In a series of comments about this question, Chief Legal Officers expressed their frustration with outside law firms that are slow, reluctant or ill-equipped to change. Law department leaders who have learned to marry their legal training with a pragmatic business mindset would like to see the same evolution in the law firms that represent them. But – at least for now – in-house lawyers are outpacing their law firm colleagues as agents of change in the profession.

In my view, in-house lawyers would do well to help their external legal advisors to change their service model, in their own best interest. Here are three suggestions how to go about it:

  • If you want to invest less than one hour and already have a clear understanding of what your business needs, how to measure what you get and how to give feedback: Read Anthony Smith´s blog post about how clients can help their lawyers deliver value and apply the three action points in the middle section: “ Explain clearly what it is they really value from their legal service providers, including what their particular needs are; 2. Monitor the services received, to see if what they value is being delivered; 3. Provide feedback to their lawyers about how they are doing and how they can improve.”

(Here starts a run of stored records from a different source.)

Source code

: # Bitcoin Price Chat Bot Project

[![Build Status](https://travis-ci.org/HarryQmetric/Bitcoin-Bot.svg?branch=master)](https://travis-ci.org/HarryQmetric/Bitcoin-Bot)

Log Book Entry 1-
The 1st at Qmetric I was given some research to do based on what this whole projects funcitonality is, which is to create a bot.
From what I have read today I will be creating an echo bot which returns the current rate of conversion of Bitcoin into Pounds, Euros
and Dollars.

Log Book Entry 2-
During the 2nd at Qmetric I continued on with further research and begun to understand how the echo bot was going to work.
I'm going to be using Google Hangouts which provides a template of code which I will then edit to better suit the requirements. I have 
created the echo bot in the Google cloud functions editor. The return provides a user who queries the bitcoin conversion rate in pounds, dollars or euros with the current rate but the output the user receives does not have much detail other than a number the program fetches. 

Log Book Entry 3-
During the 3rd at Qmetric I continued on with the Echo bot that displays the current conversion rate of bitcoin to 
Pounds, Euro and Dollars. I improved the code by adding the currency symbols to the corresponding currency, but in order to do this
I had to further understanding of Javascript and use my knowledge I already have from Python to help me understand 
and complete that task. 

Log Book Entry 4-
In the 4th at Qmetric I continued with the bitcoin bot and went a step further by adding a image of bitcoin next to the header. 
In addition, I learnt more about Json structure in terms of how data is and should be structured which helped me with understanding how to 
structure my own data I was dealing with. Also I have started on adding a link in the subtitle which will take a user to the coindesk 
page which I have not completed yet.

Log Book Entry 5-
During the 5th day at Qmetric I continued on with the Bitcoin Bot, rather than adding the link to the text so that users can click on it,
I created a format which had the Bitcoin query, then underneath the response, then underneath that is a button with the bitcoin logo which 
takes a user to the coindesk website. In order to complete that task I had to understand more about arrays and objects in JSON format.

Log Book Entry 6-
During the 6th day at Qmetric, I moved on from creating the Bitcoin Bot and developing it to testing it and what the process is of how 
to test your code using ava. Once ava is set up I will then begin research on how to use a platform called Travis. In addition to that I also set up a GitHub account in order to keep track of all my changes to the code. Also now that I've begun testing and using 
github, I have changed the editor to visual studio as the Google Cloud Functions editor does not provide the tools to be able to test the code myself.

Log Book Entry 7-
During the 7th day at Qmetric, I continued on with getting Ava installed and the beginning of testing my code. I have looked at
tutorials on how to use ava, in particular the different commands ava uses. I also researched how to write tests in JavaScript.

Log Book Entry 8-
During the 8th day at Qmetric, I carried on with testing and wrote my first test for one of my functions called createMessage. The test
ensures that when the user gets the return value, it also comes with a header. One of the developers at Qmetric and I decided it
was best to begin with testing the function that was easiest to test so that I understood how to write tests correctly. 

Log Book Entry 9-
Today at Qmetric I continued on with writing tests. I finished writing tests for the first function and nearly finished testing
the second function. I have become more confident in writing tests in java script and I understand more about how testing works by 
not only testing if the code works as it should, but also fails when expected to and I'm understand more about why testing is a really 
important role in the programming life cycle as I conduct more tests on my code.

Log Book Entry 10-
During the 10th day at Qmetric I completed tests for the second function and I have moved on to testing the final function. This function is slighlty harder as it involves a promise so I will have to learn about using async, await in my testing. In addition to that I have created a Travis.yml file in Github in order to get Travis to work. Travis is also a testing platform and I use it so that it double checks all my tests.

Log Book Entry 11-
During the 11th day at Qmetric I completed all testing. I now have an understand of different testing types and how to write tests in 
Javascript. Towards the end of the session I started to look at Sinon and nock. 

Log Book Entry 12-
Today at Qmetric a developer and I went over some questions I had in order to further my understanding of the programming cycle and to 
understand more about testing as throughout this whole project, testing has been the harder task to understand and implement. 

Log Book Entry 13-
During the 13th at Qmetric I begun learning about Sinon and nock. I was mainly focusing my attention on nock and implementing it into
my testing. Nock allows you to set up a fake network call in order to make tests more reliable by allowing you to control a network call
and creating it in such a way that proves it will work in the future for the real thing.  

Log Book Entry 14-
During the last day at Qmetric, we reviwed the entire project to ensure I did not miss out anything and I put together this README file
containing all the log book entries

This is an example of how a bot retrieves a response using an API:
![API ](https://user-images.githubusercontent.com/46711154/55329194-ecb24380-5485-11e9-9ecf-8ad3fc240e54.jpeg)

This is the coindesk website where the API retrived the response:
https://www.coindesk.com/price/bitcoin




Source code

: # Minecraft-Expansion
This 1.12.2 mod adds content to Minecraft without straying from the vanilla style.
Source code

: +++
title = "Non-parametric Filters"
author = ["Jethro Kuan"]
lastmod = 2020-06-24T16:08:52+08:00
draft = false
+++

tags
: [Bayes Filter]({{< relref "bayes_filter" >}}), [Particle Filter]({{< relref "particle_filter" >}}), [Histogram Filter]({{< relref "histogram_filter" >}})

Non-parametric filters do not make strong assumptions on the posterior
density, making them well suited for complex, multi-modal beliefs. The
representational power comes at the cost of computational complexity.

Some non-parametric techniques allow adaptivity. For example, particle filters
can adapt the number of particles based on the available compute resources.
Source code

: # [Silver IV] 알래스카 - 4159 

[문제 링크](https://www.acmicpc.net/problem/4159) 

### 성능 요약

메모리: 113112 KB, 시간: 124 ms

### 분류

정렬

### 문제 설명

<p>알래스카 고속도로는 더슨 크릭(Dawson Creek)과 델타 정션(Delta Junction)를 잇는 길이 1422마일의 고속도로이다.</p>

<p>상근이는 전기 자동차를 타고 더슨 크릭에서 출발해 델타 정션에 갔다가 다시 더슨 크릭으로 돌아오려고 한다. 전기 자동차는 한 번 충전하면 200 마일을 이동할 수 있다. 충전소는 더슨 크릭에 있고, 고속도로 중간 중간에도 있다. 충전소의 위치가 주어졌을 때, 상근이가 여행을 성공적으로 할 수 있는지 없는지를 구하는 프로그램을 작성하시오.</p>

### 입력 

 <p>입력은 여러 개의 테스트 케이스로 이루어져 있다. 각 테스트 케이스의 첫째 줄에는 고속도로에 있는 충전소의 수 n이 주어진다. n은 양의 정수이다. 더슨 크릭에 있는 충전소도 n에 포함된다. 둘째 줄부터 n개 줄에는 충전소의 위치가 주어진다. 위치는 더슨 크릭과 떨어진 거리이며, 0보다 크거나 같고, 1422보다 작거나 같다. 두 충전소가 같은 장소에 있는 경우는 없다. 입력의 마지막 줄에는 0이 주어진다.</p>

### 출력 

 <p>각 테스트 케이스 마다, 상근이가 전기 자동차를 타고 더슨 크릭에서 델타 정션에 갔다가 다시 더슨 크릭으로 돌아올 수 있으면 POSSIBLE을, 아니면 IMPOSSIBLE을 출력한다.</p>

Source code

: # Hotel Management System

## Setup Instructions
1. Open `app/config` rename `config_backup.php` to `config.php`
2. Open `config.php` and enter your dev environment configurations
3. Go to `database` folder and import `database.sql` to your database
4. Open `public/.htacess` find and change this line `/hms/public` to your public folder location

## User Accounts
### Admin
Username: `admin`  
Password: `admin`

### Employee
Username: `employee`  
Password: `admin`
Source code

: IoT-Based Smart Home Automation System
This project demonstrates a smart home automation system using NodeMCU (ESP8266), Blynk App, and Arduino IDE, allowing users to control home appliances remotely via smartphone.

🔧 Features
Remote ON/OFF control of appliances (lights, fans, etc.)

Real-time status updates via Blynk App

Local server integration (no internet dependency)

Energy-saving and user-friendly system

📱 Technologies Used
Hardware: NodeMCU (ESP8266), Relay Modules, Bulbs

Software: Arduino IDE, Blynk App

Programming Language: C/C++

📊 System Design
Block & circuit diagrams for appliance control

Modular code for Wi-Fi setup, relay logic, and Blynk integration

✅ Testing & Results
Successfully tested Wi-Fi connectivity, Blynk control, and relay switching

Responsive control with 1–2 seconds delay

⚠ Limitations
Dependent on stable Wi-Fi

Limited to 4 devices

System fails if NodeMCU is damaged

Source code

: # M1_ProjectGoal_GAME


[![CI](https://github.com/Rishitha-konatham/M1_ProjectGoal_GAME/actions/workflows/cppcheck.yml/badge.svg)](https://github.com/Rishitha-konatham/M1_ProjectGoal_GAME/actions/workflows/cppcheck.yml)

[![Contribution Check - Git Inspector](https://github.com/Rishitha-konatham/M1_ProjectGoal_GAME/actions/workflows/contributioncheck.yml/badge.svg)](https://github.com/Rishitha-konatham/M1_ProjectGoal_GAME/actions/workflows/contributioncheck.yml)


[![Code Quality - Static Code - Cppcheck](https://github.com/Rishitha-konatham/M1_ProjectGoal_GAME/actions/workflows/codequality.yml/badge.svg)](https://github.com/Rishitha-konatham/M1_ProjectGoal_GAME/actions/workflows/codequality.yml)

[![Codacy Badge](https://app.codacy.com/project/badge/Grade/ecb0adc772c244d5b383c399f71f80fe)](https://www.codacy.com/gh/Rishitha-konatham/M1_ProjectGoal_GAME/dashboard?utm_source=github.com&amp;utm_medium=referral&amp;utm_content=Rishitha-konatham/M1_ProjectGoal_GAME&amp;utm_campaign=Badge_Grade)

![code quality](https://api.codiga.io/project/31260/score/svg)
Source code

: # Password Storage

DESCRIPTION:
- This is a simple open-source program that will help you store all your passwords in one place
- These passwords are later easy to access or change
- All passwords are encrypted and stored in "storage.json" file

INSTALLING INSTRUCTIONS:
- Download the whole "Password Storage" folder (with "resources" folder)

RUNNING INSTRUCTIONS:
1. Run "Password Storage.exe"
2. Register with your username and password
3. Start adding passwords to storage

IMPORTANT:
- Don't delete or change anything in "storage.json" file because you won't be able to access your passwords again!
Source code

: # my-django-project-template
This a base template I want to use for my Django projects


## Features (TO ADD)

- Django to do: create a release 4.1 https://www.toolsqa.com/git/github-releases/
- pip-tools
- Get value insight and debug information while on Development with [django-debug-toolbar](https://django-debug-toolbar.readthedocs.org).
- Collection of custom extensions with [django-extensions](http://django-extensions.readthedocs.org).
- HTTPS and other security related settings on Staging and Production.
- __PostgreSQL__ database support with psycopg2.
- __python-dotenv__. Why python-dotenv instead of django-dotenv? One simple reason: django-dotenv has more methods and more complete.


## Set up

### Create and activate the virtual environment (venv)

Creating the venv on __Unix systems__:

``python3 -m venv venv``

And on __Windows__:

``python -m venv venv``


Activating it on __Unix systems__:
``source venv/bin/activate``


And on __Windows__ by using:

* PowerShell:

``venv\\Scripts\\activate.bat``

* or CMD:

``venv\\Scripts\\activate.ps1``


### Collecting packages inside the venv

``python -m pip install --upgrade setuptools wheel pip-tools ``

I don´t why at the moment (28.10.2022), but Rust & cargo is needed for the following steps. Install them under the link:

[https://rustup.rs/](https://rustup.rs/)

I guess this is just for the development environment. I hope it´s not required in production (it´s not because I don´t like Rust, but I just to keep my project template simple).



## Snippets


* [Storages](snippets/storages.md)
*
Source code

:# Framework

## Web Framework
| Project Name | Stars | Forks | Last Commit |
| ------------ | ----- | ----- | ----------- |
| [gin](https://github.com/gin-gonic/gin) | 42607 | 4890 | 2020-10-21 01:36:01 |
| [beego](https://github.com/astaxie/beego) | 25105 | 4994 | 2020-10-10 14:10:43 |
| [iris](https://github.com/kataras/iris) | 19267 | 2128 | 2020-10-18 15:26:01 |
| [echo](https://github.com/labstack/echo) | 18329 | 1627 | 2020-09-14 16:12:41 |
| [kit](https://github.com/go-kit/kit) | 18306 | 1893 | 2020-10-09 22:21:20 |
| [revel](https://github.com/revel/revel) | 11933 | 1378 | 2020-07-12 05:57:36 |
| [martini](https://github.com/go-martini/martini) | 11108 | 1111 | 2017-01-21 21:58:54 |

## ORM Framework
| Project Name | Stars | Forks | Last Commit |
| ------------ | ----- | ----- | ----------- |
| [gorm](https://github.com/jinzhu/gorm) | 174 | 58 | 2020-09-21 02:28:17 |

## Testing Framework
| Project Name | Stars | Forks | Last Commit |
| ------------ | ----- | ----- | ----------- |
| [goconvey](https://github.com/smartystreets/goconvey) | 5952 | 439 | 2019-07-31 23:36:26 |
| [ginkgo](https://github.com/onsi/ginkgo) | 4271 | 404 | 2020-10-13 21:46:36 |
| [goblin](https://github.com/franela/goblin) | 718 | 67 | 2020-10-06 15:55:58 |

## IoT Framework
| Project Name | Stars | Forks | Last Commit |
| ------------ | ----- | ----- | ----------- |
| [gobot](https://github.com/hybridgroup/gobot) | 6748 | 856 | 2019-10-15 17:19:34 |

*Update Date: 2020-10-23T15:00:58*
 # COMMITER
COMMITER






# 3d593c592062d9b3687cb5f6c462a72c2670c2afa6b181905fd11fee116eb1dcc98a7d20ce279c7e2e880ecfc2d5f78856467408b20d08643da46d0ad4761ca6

  • If you want to invest a couple of hours and are willing to experiment with different approaches: Read Unless You Ask: A Guide For Law Departments To Get More From External Relationships, a 80-page guidebook sponsored by the US Association of Corporate Counsel, get inspired by it and apply your learning to your work. Bear in mind that your personal approach, just as the guidebook, is a work in progress. In other words: try out a lot of ideas, keep up what is working for you and skip the rest.
  • If you want to invest two days in order to lay the groundwork for good cooperation and establish an on-going dialogue about service improvements: Organize a workshop where you bring both the in-house legal team and the individual external lawyers working for you together. Learn together about adding real value to the business, different pricing models, efficient legal project management etc. Do a follow-up as needed to keep everyone on track and on their toes.